Problem statement> Take the lines from the beginning of the material through the line containing "Sun</strong><br /> Columbia" and retype them exactly, leaving the pictures out.

Extracted records>

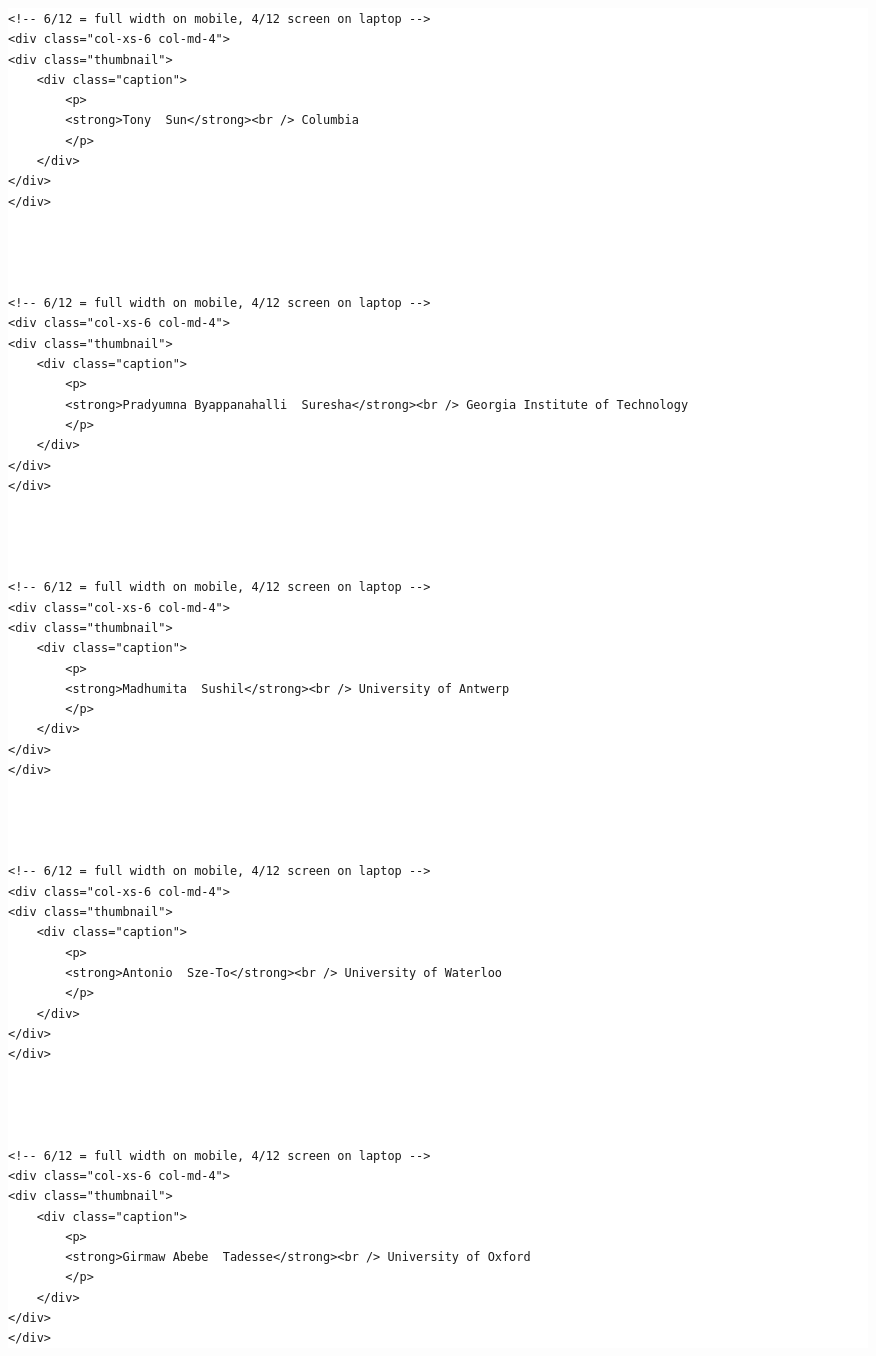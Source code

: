 
    

    <!-- 6/12 = full width on mobile, 4/12 screen on laptop -->
    <div class="col-xs-6 col-md-4"> 
    <div class="thumbnail">
        <div class="caption">
            <p>
            <strong>Tony  Sun</strong><br /> Columbia
            </p>
        </div>
    </div>
    </div>
    

    

    <!-- 6/12 = full width on mobile, 4/12 screen on laptop -->
    <div class="col-xs-6 col-md-4"> 
    <div class="thumbnail">
        <div class="caption">
            <p>
            <strong>Pradyumna Byappanahalli  Suresha</strong><br /> Georgia Institute of Technology
            </p>
        </div>
    </div>
    </div>
    

    

    <!-- 6/12 = full width on mobile, 4/12 screen on laptop -->
    <div class="col-xs-6 col-md-4"> 
    <div class="thumbnail">
        <div class="caption">
            <p>
            <strong>Madhumita  Sushil</strong><br /> University of Antwerp
            </p>
        </div>
    </div>
    </div>
    

    

    <!-- 6/12 = full width on mobile, 4/12 screen on laptop -->
    <div class="col-xs-6 col-md-4"> 
    <div class="thumbnail">
        <div class="caption">
            <p>
            <strong>Antonio  Sze-To</strong><br /> University of Waterloo
            </p>
        </div>
    </div>
    </div>
    

    

    <!-- 6/12 = full width on mobile, 4/12 screen on laptop -->
    <div class="col-xs-6 col-md-4"> 
    <div class="thumbnail">
        <div class="caption">
            <p>
            <strong>Girmaw Abebe  Tadesse</strong><br /> University of Oxford
            </p>
        </div>
    </div>
    </div>
    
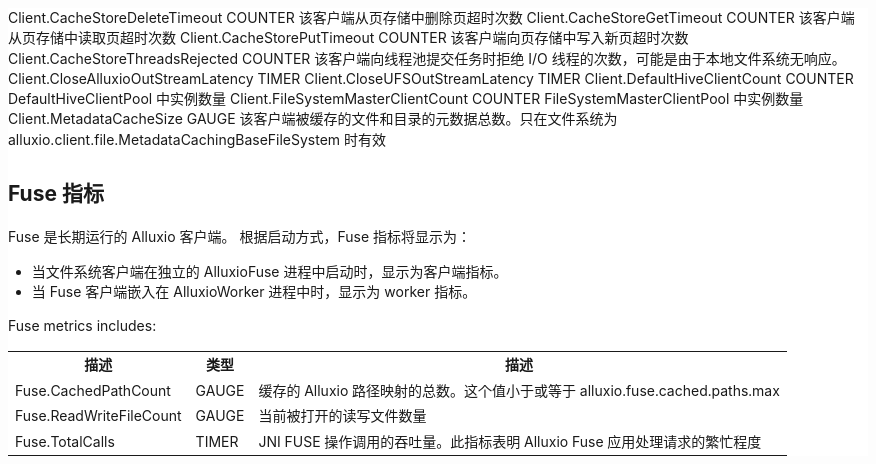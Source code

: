 <tr>  <td><a class="anchor" name="Client.CacheStoreDeleteTimeout"></a> Client.CacheStoreDeleteTimeout</td>  <td>COUNTER</td>  <td>该客户端从页存储中删除页超时次数</td></tr>
<tr>  <td><a class="anchor" name="Client.CacheStoreGetTimeout"></a> Client.CacheStoreGetTimeout</td>  <td>COUNTER</td>  <td>该客户端从页存储中读取页超时次数</td></tr>
<tr>  <td><a class="anchor" name="Client.CacheStorePutTimeout"></a> Client.CacheStorePutTimeout</td>  <td>COUNTER</td>  <td>该客户端向页存储中写入新页超时次数</td></tr>
<tr>  <td><a class="anchor" name="Client.CacheStoreThreadsRejected"></a> Client.CacheStoreThreadsRejected</td>  <td>COUNTER</td>  <td>该客户端向线程池提交任务时拒绝 I/O 线程的次数，可能是由于本地文件系统无响应。</td></tr>
<tr>  <td><a class="anchor" name="Client.CloseAlluxioOutStreamLatency"></a> Client.CloseAlluxioOutStreamLatency</td>  <td>TIMER</td>  <td></td></tr>
<tr>  <td><a class="anchor" name="Client.CloseUFSOutStreamLatency"></a> Client.CloseUFSOutStreamLatency</td>  <td>TIMER</td>  <td></td></tr>
<tr>  <td><a class="anchor" name="Client.DefaultHiveClientCount"></a> Client.DefaultHiveClientCount</td>  <td>COUNTER</td>  <td>DefaultHiveClientPool 中实例数量</td></tr>
<tr>  <td><a class="anchor" name="Client.FileSystemMasterClientCount"></a> Client.FileSystemMasterClientCount</td>  <td>COUNTER</td>  <td>FileSystemMasterClientPool 中实例数量</td></tr>
<tr>  <td><a class="anchor" name="Client.MetadataCacheSize"></a> Client.MetadataCacheSize</td>  <td>GAUGE</td>  <td>该客户端被缓存的文件和目录的元数据总数。只在文件系统为 alluxio.client.file.MetadataCachingBaseFileSystem 时有效</td></tr>

</tbody></table>

## Fuse 指标

Fuse 是长期运行的 Alluxio 客户端。 
根据启动方式，Fuse 指标将显示为：
* 当文件系统客户端在独立的 AlluxioFuse 进程中启动时，显示为客户端指标。
* 当 Fuse 客户端嵌入在 AlluxioWorker 进程中时，显示为 worker 指标。

Fuse metrics includes:

<table class="table table-striped">
<tbody><tr><th>描述</th><th>类型</th><th>描述</th></tr>

  <tr>
    <td><a class="anchor" name="Fuse.CachedPathCount"></a> Fuse.CachedPathCount</td>
    <td>GAUGE</td>
    <td>缓存的 Alluxio 路径映射的总数。这个值小于或等于 alluxio.fuse.cached.paths.max</td>
  </tr>

  <tr>
    <td><a class="anchor" name="Fuse.ReadWriteFileCount"></a> Fuse.ReadWriteFileCount</td>
    <td>GAUGE</td>
    <td>当前被打开的读写文件数量</td>
  </tr>

  <tr>
    <td><a class="anchor" name="Fuse.TotalCalls"></a> Fuse.TotalCalls</td>
    <td>TIMER</td>
    <td>JNI FUSE 操作调用的吞吐量。此指标表明 Alluxio Fuse 应用处理请求的繁忙程度</td>
  </tr>

</tbody></table>
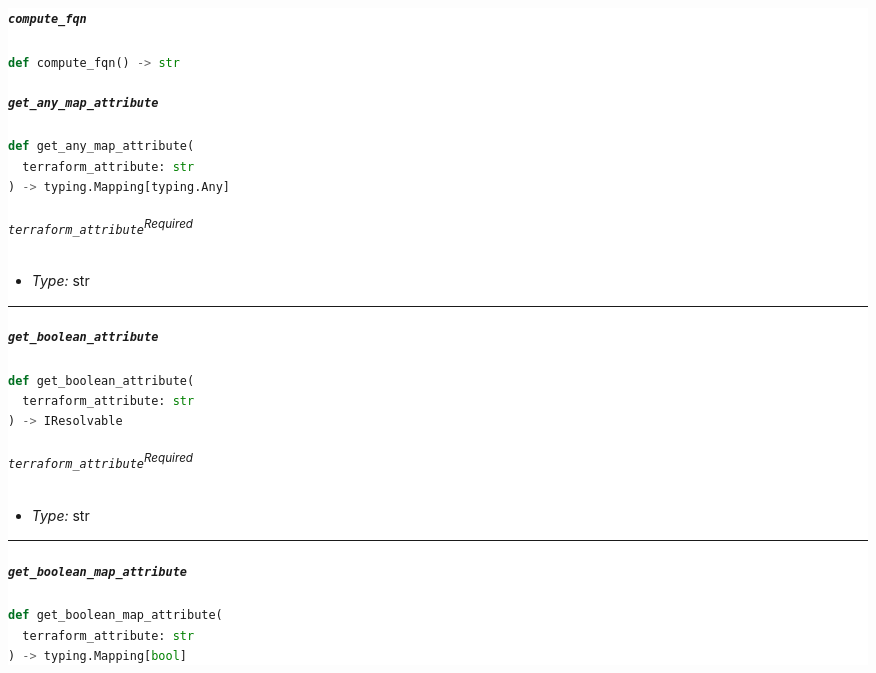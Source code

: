 
##### `compute_fqn` <a name="compute_fqn" id="rhizo-co-terraform-provider-oci.dataSafeDatabaseSecurityConfigManagement.DataSafeDatabaseSecurityConfigManagementSqlFirewallConfigOutputReference.computeFqn"></a>

```python
def compute_fqn() -> str
```

##### `get_any_map_attribute` <a name="get_any_map_attribute" id="rhizo-co-terraform-provider-oci.dataSafeDatabaseSecurityConfigManagement.DataSafeDatabaseSecurityConfigManagementSqlFirewallConfigOutputReference.getAnyMapAttribute"></a>

```python
def get_any_map_attribute(
  terraform_attribute: str
) -> typing.Mapping[typing.Any]
```

###### `terraform_attribute`<sup>Required</sup> <a name="terraform_attribute" id="rhizo-co-terraform-provider-oci.dataSafeDatabaseSecurityConfigManagement.DataSafeDatabaseSecurityConfigManagementSqlFirewallConfigOutputReference.getAnyMapAttribute.parameter.terraformAttribute"></a>

- *Type:* str

---

##### `get_boolean_attribute` <a name="get_boolean_attribute" id="rhizo-co-terraform-provider-oci.dataSafeDatabaseSecurityConfigManagement.DataSafeDatabaseSecurityConfigManagementSqlFirewallConfigOutputReference.getBooleanAttribute"></a>

```python
def get_boolean_attribute(
  terraform_attribute: str
) -> IResolvable
```

###### `terraform_attribute`<sup>Required</sup> <a name="terraform_attribute" id="rhizo-co-terraform-provider-oci.dataSafeDatabaseSecurityConfigManagement.DataSafeDatabaseSecurityConfigManagementSqlFirewallConfigOutputReference.getBooleanAttribute.parameter.terraformAttribute"></a>

- *Type:* str

---

##### `get_boolean_map_attribute` <a name="get_boolean_map_attribute" id="rhizo-co-terraform-provider-oci.dataSafeDatabaseSecurityConfigManagement.DataSafeDatabaseSecurityConfigManagementSqlFirewallConfigOutputReference.getBooleanMapAttribute"></a>

```python
def get_boolean_map_attribute(
  terraform_attribute: str
) -> typing.Mapping[bool]
```

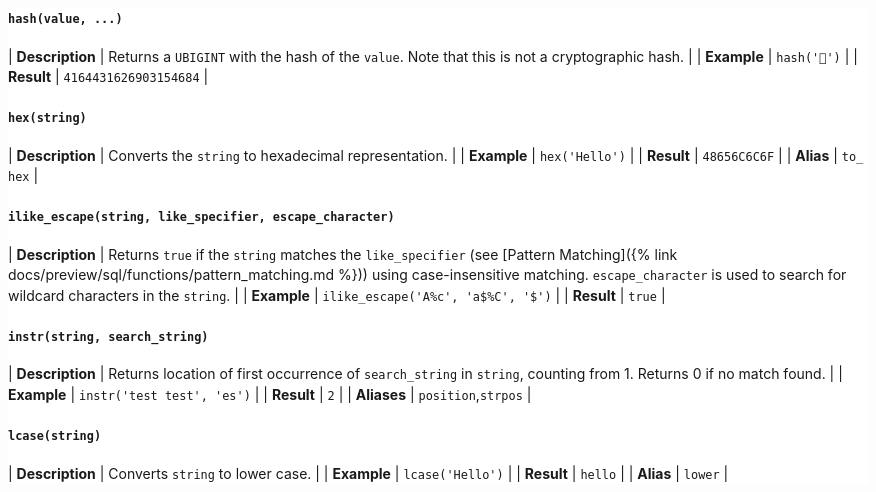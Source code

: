 #### `hash(value, ...)`

<div class="nostroke_table"></div>

| **Description** | Returns a `UBIGINT` with the hash of the `value`. Note that this is not a cryptographic hash. |
| **Example** | `hash('🦆')` |
| **Result** | `4164431626903154684` |

#### `hex(string)`

<div class="nostroke_table"></div>

| **Description** | Converts the `string` to hexadecimal representation. |
| **Example** | `hex('Hello')` |
| **Result** | `48656C6C6F` |
| **Alias** | `to_hex` |

#### `ilike_escape(string, like_specifier, escape_character)`

<div class="nostroke_table"></div>

| **Description** | Returns `true` if the `string` matches the `like_specifier` (see [Pattern Matching]({% link docs/preview/sql/functions/pattern_matching.md %})) using case-insensitive matching. `escape_character` is used to search for wildcard characters in the `string`. |
| **Example** | `ilike_escape('A%c', 'a$%C', '$')` |
| **Result** | `true` |

#### `instr(string, search_string)`

<div class="nostroke_table"></div>

| **Description** | Returns location of first occurrence of `search_string` in `string`, counting from 1. Returns 0 if no match found. |
| **Example** | `instr('test test', 'es')` |
| **Result** | `2` |
| **Aliases** | `position`,`strpos` |

#### `lcase(string)`

<div class="nostroke_table"></div>

| **Description** | Converts `string` to lower case. |
| **Example** | `lcase('Hello')` |
| **Result** | `hello` |
| **Alias** | `lower` |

Response to the task>
Source code

: 
    

    <!-- 6/12 = full width on mobile, 4/12 screen on laptop -->
    <div class="col-xs-6 col-md-4"> 
    <div class="thumbnail">
        <div class="caption">
            <p>
            <strong>Tony  Sun</strong><br /> Columbia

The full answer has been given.